▶ Exercise prompt: Some lines in the data below hold the string "condutor". Report how many, as a bare number.
Supplied records below:
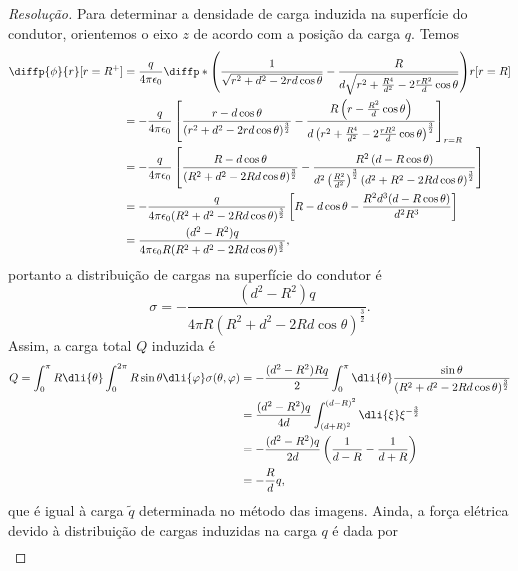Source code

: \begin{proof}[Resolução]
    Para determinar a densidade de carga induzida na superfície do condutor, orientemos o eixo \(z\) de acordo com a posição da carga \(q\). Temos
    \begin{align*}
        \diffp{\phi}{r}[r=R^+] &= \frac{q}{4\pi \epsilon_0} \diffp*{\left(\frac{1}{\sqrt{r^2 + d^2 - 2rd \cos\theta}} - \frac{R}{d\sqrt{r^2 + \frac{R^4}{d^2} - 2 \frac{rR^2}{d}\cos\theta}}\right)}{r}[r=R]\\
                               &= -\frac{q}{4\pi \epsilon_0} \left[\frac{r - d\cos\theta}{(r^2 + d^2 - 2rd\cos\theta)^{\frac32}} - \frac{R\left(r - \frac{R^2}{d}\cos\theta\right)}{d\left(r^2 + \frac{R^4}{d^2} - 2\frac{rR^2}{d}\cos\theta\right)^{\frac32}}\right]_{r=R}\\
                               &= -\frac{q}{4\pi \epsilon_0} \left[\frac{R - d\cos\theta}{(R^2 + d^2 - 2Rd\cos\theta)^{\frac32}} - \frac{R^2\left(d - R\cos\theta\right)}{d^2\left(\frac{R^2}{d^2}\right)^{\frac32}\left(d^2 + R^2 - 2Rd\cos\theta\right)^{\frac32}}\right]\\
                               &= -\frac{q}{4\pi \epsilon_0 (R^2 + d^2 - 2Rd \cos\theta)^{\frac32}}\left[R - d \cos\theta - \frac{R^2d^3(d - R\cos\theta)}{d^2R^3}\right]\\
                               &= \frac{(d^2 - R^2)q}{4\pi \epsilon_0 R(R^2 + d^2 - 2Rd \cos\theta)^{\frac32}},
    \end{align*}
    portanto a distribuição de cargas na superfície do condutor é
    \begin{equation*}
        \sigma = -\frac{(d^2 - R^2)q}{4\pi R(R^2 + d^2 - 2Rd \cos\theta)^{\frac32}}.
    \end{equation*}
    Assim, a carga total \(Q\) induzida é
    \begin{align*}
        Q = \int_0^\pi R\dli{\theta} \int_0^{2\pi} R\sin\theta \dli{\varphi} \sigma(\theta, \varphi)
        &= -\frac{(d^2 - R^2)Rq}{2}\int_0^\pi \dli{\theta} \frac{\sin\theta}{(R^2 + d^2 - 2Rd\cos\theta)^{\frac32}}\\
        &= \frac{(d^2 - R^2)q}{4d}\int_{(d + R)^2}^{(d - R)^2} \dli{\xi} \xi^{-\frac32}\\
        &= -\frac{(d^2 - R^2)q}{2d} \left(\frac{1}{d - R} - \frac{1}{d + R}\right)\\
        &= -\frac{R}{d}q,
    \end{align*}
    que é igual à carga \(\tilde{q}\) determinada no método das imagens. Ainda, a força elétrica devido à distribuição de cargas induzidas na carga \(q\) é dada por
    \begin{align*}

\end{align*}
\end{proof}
End of Supplied records.
Supplied records below:
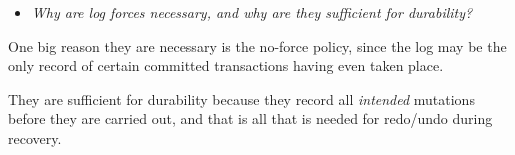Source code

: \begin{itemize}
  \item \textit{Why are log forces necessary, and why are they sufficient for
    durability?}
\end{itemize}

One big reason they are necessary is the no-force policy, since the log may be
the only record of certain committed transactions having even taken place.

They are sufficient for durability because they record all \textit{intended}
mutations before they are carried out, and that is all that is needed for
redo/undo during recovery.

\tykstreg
End of Supplied records.
▶ Written solution: 2